© Andreas Hofer Bund e.V. 2015
Bundesversammlung
Vortrag des Obmannes vom AHB-Tirol Ing. Winfried Matuella zum Thema:
“Was rechtfertigt das Bestehen der Andreas Hofer Bünde?”
Bei der Betrachtung von geschichtlichen Umwälzungen sind wir berechtigt, nicht
bloß den Verlauf zu studieren, sondern auch im Sinne einer Verantwortlichkeit,
etwa im Geiste unserer Bünde, nach deren ethnischen Ereignissen zu forschen
und diese zu werten.
Blicken wir in der Geschichte etwas zurück:
Das habsburgische Kaiserreich der Donaumonarchie hat bis zu seinem
Zusammenbruch seinen universalen Charakter getragen. Es war kein
Nationalstaat. Sein Dasein war in erster Linie geschichtlich begründet. In der
Zeit der nationalstaatlichen Bestrebungen musste es in Europa dessen heftigen
Angriffen ausgesetzt sein. Diese Kämpfe machen fast eineinhalb Jahrhunderte
der neuen Geschichte Europas aus.
Auf dem Boden Süd-Tirols ist nun die Frage berechtigt, ob das zum Sieg gelangte
nationalstaatliche Prinzip dem Land und dem Nebeneinander von Volk zu Volk
eine höhere Form des Friedens und ein besseres gegenseitiges Verstehen
gebracht hat.
Diese Frage will in allem Ernste gestellt sein, denn für eine höhere Form des
Friedens und des Zusammenlebens der Völker können auch Verzichte gefordert
werden: Verzichte drüben oder hier oder beiderseits.
Italien stellt in dem Ringen um Süd-Tirol den angreifenden Teil dar. Italien
verkörpert dabei die nationalstaatliche Forderung. Diese zielte in ihrer Reinheit
auf staatliche Einheit und Ganzheit alles dessen ab, was gleichen Volkstums ist.

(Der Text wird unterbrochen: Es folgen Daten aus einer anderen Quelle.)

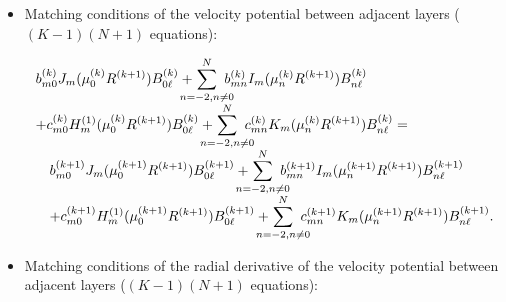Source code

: \documentclass{jfm}
\begin{document}
\begin{itemize}
  \item 
Matching conditions of the velocity potential between adjacent layers ($(K-1)(N+1)$ equations):

\begin{eqnarray}
\begin{array}{l}
\displaystyle b_{m0}^{(k)}J_m(\mu^{(k)}_0 R^{(k+1)})B_{0\ell}^{(k)}+ \hspace{-4mm} \sum_{n=-2,n\ne 0}^{N}\hspace{-3mm} b^{(k)}_{mn} I_m(\mu^{(k)}_n R^{(k+1)}) B_{n\ell}^{(k)} \\
\displaystyle +c_{m0}^{(k)}H_m^{(1)}(\mu^{(k)}_0 R^{(k+1)})B_{0\ell}^{(k)} +\hspace{-4mm} \sum_{n=-2,n\ne 0}^{N}\hspace{-3mm} c^{(k)}_{mn} K_m(\mu^{(k)}_n R^{(k+1)}) B_{n\ell}^{(k)}=\\
\displaystyle \quad b_{m0}^{(k+1)}J_m(\mu^{(k+1)}_0 R^{(k+1)})B_{0\ell}^{(k+1)}+ \hspace{-4mm} \sum_{n=-2,n\ne 0}^{N}\hspace{-3mm} b^{(k+1)}_{mn} I_m(\mu^{(k+1)}_n R^{(k+1)}) B_{n\ell}^{(k+1)} \\
\displaystyle \quad +c_{m0}^{(k+1)}H_m^{(1)}(\mu^{(k+1)}_0 R^{(k+1)})B_{0\ell}^{(k+1)} +\hspace{-4mm} \sum_{n=-2,n\ne 0}^{N}\hspace{-3mm} c^{(k+1)}_{mn} K_m(\mu^{(k+1)}_n R^{(k+1)}) B_{n\ell}^{(k+1)}.
\end{array}
\end{eqnarray}

  \item 
Matching conditions of the radial derivative of the velocity potential between adjacent layers ($(K-1)(N+1)$ equations):


\end{itemize}
\end{document}
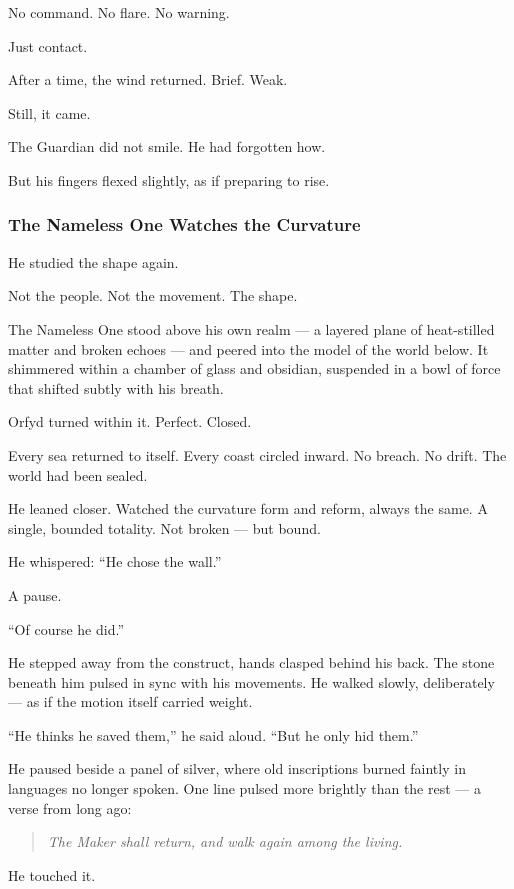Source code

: \documentclass[12pt]{article}
\begin{document}
No command. No flare. No warning.

Just contact.

After a time, the wind returned. Brief. Weak.

Still, it came.

The Guardian did not smile. He had forgotten how.

But his fingers flexed slightly, as if preparing to rise.

\dotfill

\subsubsection{The Nameless One Watches the Curvature}

He studied the shape again.

Not the people. Not the movement. The shape.

The Nameless One stood above his own realm — a layered plane of heat-stilled matter and broken echoes — and peered into the model of the world below. It shimmered within a chamber of glass and obsidian, suspended in a bowl of force that shifted subtly with his breath.

Orfyd turned within it. Perfect. Closed.

Every sea returned to itself. Every coast circled inward. No breach. No drift. The world had been sealed.

He leaned closer. Watched the curvature form and reform, always the same. A single, bounded totality. Not broken — but bound.

He whispered: ``He chose the wall.''

A pause.

``Of course he did.''

He stepped away from the construct, hands clasped behind his back. The stone beneath him pulsed in sync with his movements. He walked slowly, deliberately — as if the motion itself carried weight.

``He thinks he saved them,'' he said aloud. ``But he only hid them.''

He paused beside a panel of silver, where old inscriptions burned faintly in languages no longer spoken. One line pulsed more brightly than the rest — a verse from long ago:

\begin{quote}
\emph{The Maker shall return, and walk again among the living.}
\end{quote}

He touched it.
\end{document}
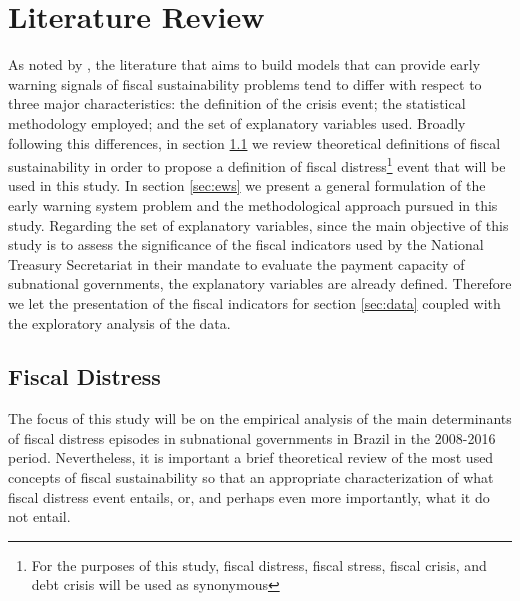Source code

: \chapter{Literature Review}
\label{sec:literature-review}

As noted by \citet{baldacci2011b}, the literature that aims to build models that can provide early warning signals of fiscal sustainability problems tend to differ with respect to three major characteristics: the definition of the crisis event; the statistical methodology employed; and the set of explanatory variables used. Broadly following this differences, in section \ref{sec:fiscal-distress} we review theoretical definitions of fiscal sustainability in order to propose a definition of fiscal distress\footnote{For the purposes of this study, fiscal distress, fiscal stress, fiscal crisis, and debt crisis will be used as synonymous} event that will be used in this study. In section \ref{sec:ews} we present a general formulation of the early warning system problem and the methodological approach pursued in this study. Regarding the set of explanatory variables, since the main objective of this study is to assess the significance of the fiscal indicators used by the National Treasury Secretariat in their mandate to evaluate the payment capacity of subnational governments, the explanatory variables are already defined. Therefore we let the presentation of the fiscal indicators for section \ref{sec:data} coupled with the exploratory analysis of the data.



\section{Fiscal Distress}
\label{sec:fiscal-distress}

The focus of this study will be on the empirical analysis of the main determinants of fiscal distress episodes in subnational governments in Brazil in the 2008-2016 period. Nevertheless, it is important a brief theoretical review of the most used concepts of fiscal sustainability so that an appropriate characterization of what fiscal distress event entails, or, and perhaps even more importantly, what it do not entail.

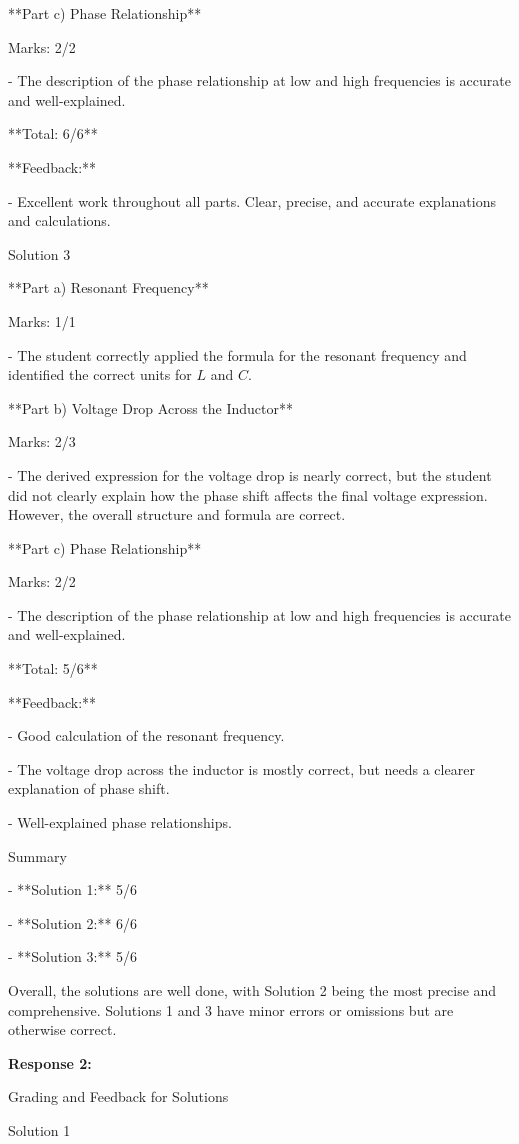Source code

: \documentclass[a4paper,11pt]{article}
\begin{document}
**Part c) Phase Relationship**

Marks: 2/2  

- The description of the phase relationship at low and high frequencies is accurate and well-explained.

**Total: 6/6**

**Feedback:** 

- Excellent work throughout all parts. Clear, precise, and accurate explanations and calculations.

Solution 3

**Part a) Resonant Frequency**

Marks: 1/1  

- The student correctly applied the formula for the resonant frequency and identified the correct units for \( L \) and \( C \).

**Part b) Voltage Drop Across the Inductor**

Marks: 2/3  

- The derived expression for the voltage drop is nearly correct, but the student did not clearly explain how the phase shift affects the final voltage expression. However, the overall structure and formula are correct.

**Part c) Phase Relationship**

Marks: 2/2  

- The description of the phase relationship at low and high frequencies is accurate and well-explained.

**Total: 5/6**

**Feedback:** 

- Good calculation of the resonant frequency. 

- The voltage drop across the inductor is mostly correct, but needs a clearer explanation of phase shift. 

- Well-explained phase relationships.

Summary

- **Solution 1:** 5/6

- **Solution 2:** 6/6

- **Solution 3:** 5/6

Overall, the solutions are well done, with Solution 2 being the most precise and comprehensive. Solutions 1 and 3 have minor errors or omissions but are otherwise correct.

\bigskip
\textbf{Response 2:}

Grading and Feedback for Solutions

Solution 1
\end{document}
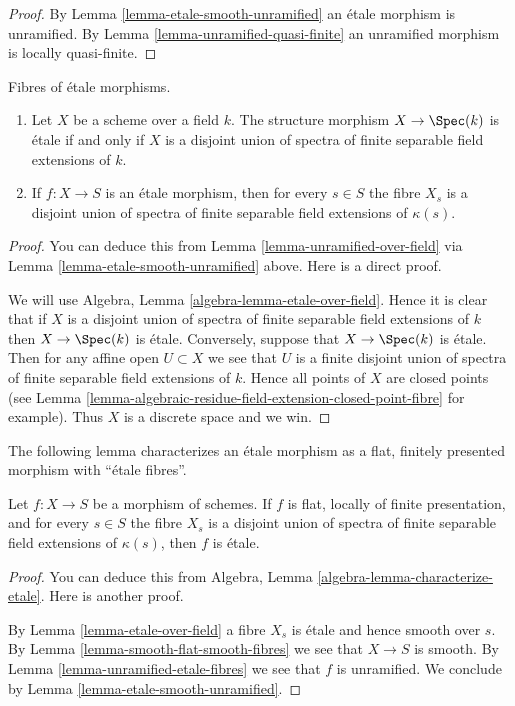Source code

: \begin{proof}
By
Lemma \ref{lemma-etale-smooth-unramified}
an \'etale morphism is unramified. By
Lemma \ref{lemma-unramified-quasi-finite}
an unramified morphism is locally quasi-finite.
\end{proof}

\begin{lemma}
\label{lemma-etale-over-field}
Fibres of \'etale morphisms.
\begin{enumerate}
\item Let $X$ be a scheme over a field $k$.
The structure morphism $X \to \Spec(k)$ is \'etale if
and only if $X$ is a disjoint union of spectra of finite separable
field extensions of $k$.
\item If $f : X \to S$ is an \'etale morphism, then for every $s \in S$ the
fibre $X_s$ is a disjoint union of spectra of finite separable field
extensions of $\kappa(s)$.
\end{enumerate}
\end{lemma}

\begin{proof}
You can deduce this from Lemma \ref{lemma-unramified-over-field}
via Lemma \ref{lemma-etale-smooth-unramified} above.
Here is a direct proof.

\medskip\noindent
We will use Algebra, Lemma \ref{algebra-lemma-etale-over-field}.
Hence it is clear that if $X$ is a disjoint union of spectra of finite
separable field extensions of $k$ then $X \to \Spec(k)$ is \'etale.
Conversely, suppose that $X \to \Spec(k)$ is \'etale. Then for any affine
open $U \subset X$ we see that $U$ is a finite disjoint union of spectra
of finite separable field extensions of $k$. Hence all points of $X$
are closed points (see
Lemma \ref{lemma-algebraic-residue-field-extension-closed-point-fibre}
for example). Thus $X$ is a discrete space and we win.
\end{proof}

\noindent
The following lemma characterizes an \'etale morphism as a
flat, finitely presented morphism with ``\'etale fibres''.

\begin{lemma}
\label{lemma-etale-flat-etale-fibres}
Let $f : X \to S$ be a morphism of schemes.
If $f$ is flat, locally of finite presentation, and for every $s \in S$
the fibre $X_s$ is a disjoint union of spectra of finite separable
field extensions of $\kappa(s)$, then $f$ is \'etale.
\end{lemma}

\begin{proof}
You can deduce this from
Algebra, Lemma \ref{algebra-lemma-characterize-etale}.
Here is another proof.

\medskip\noindent
By Lemma \ref{lemma-etale-over-field} a fibre $X_s$ is \'etale
and hence smooth over $s$. By Lemma \ref{lemma-smooth-flat-smooth-fibres}
we see that $X \to S$ is smooth.
By Lemma \ref{lemma-unramified-etale-fibres}
we see that $f$ is unramified. We conclude by
Lemma \ref{lemma-etale-smooth-unramified}.
\end{proof}

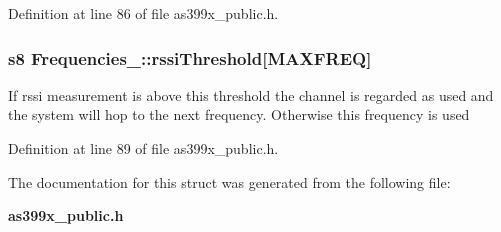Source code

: Definition at line 86 of file as399x\-\_\-public.\-h.

\subsubsection[{rssi\-Threshold}]{\setlength{\rightskip}{0pt plus 5cm}s8 Frequencies\-\_\-\-::rssi\-Threshold[{\bf M\-A\-X\-F\-R\-E\-Q}]}\label{struct_frequencies___a9dca84f04528438926760e300403a526}
If rssi measurement is above this threshold the channel is regarded as used and the system will hop to the next frequency. Otherwise this frequency is used 

Definition at line 89 of file as399x\-\_\-public.\-h.



The documentation for this struct was generated from the following file\-:\begin{DoxyCompactItemize}
\item 
{\bf as399x\-\_\-public.\-h}\end{DoxyCompactItemize}
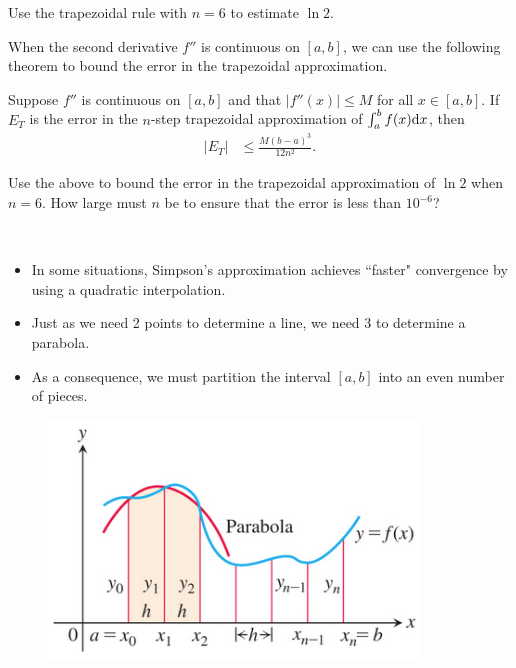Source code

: \newpage

\begin{example}
Use the trapezoidal rule with $n=6$ to estimate $\ln 2$.
\end{example}

\newpage

\begin{remark}
When the second derivative $f''$ is continuous on $[a,b]$, we can use the following theorem to bound the error in the trapezoidal approximation.
\end{remark}

\begin{theorem}
Suppose $f''$ is continuous on $[a,b]$ and that $|f''(x)|\le M$ for all $x\in [a,b]$.
If $E_T$ is the error in the $n$-step  trapezoidal approximation of $\int_a^bf(x)\mathrm{d} x$, then
\begin{align*}
|E_T| &\le \frac{M(b-a)^3}{12n^2}.
\end{align*}
\end{theorem}

\begin{example}
Use the above to bound the error in the trapezoidal approximation of $\ln 2$ when $n=6$.
How large must $n$ be to ensure that the error is less than $10^{-6}$?
\end{example}

\newpage

\begin{remark}\,
\begin{itemize}
\item In some situations, Simpson's approximation achieves ``faster" convergence by using a quadratic interpolation.
\item Just as we need 2 points to determine a line, we need 3 to determine a parabola.
\item As a consequence, we must partition the interval $[a,b]$ into an even number of pieces.
\end{itemize}
\end{remark}

\begin{figure}[H]
\includegraphics[height=2.5in]{img/simpson_rule}
\end{figure}

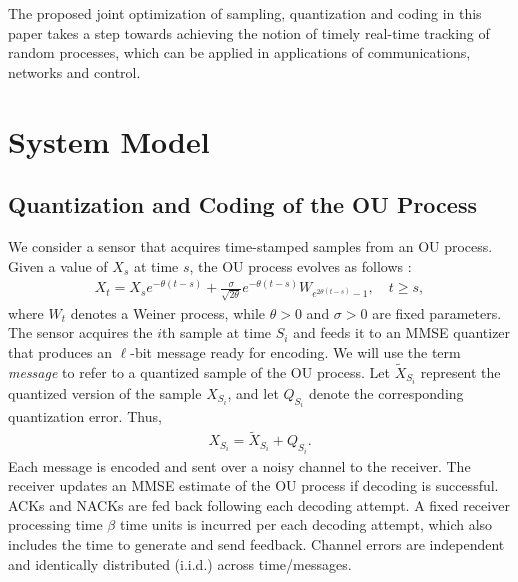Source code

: \documentclass[12pt,journal,onecolumn]{IEEEtran}
\begin{document}
The proposed joint optimization of sampling, quantization and coding in this paper takes a step towards achieving the notion of timely real-time tracking of random processes, which can be applied in applications of communications, networks and control.



\section{System Model}


\subsection{Quantization and Coding of the OU Process}

We consider a sensor that acquires time-stamped samples from an OU process. Given a value of $X_s$ at time $s$, the OU process evolves as follows \cite{ou-brownian-motion, doob-brownian-motion}:
\begin{align} \label{eq_ou_evol}
X_t=X_se^{-\theta(t-s)}+\frac{\sigma}{\sqrt{2\theta}}e^{-\theta(t-s)}W_{e^{2\theta(t-s)}-1},\quad t\geq s,
\end{align}
where $W_t$ denotes a Weiner process, while $\theta>0$ and $\sigma>0$ are fixed parameters. The sensor acquires the $i$th sample at time $S_i$ and feeds it to an MMSE quantizer that produces an $\ell$-bit message ready for encoding. We will use the term {\it message} to refer to a quantized sample of the OU process. Let $\tilde{X}_{S_i}$ represent the quantized version of the sample $X_{S_i}$, and let $Q_{S_i}$ denote the corresponding quantization error. Thus,
\begin{align} \label{eq_qntz_smpl}
X_{S_i}=\tilde{X}_{S_i}+Q_{S_i}.
\end{align}
Each message is encoded and sent over a noisy channel to the receiver. The receiver updates an MMSE estimate of the OU process if decoding is successful. ACKs and NACKs are fed back following each decoding attempt. A fixed receiver processing time $\beta$ time units is incurred per each decoding attempt, which also includes the time to generate and send feedback. Channel errors are independent and identically distributed (i.i.d.) across time/messages.
\end{document}
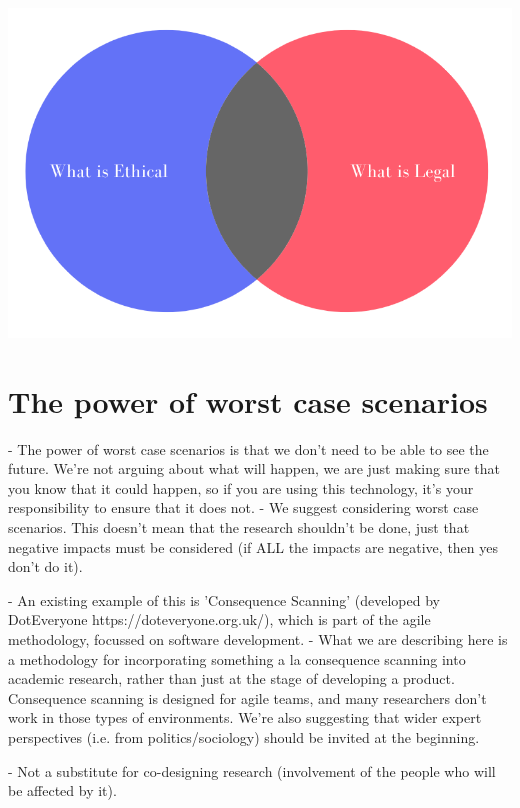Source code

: \documentclass[fleqn,10pt]{olplainarticle}
\begin{document}
 \includegraphics[scale=0.35]{ethical-legal.png}

 
\section*{The power of worst case scenarios}
  
- The power of worst case scenarios is that we don't need to be able to see the future. We're not arguing about what will happen, we are just making sure that you know that it could happen, so if you are using this technology, it's your responsibility to ensure that it does not.
  - We suggest considering worst case scenarios. This doesn't mean that the research shouldn't be done, just that negative impacts must be considered (if ALL the impacts are negative, then yes don't do it).  
  
- An existing example of this is 'Consequence Scanning' (developed by DotEveryone https://doteveryone.org.uk/), which is part of the agile methodology, focussed on software development. 
- What we are describing here is a methodology for incorporating something a la consequence scanning into academic research, rather than just at the stage of developing a product. Consequence scanning is designed for agile teams, and many researchers don't work in those types of environments. We're also suggesting that wider expert perspectives (i.e. from politics/sociology) should be invited at the beginning.

- Not a substitute for co-designing research (involvement of the people who will be affected by it).
\end{document}
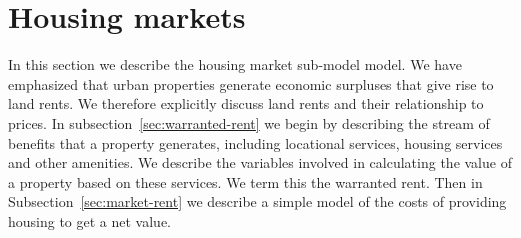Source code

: 








\section{Housing markets} \label{section-rent}
In this section we describe the housing market sub-model model. %
We have emphasized that urban properties generate economic surpluses that give rise to land rents. We therefore explicitly discuss land rents and their relationship to prices. In subsection~\ref{sec:warranted-rent} we begin by describing the stream of benefits that a property generates, including locational services, housing services and other amenities.  We describe the variables involved in calculating the value of a property based on these services. We term this the \gls{warranted rent}. Then in Subsection~\ref{sec:market-rent} we describe a simple model of the costs of providing housing to get a net value.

Auf dieser Forderung beruht die Rechtfertigungslehre des Nationalstaates.
Österreich tritt in der Tiroler Frage im geschichtlichen Ablauf in zweierlei
Gestalt Italien gegenüber. Dieses Österreich aus den Wurzeln und als Kernland
des römisch-deutschen Kaisertums stammen, ist in zahlreichen Auseinandersetzungen mit territorialstaatlichen Konflikten in
Italien verknüpft.
Seit dem Ende der napoleonischen Umwälzungen hat dann ein österreichisches Kaisertum in den Provinzen Italiens, das ja damals
noch kein Staat war, seine Machtstellung inne. Die Unterschiede in der Wandlung vom 18. in das 19. Jahrhundert sind nicht
unbeträchtlich. Vor allem wird das Kaisertum Österreich im Zuge der Zeit zu einem wirklichen Staat. Sein Etatismus wird
zentralistischer. Er steht den mächtigen emporsteigenden nationalstaatlichen Ideen in der Zeit Metternichs strikt entgegen.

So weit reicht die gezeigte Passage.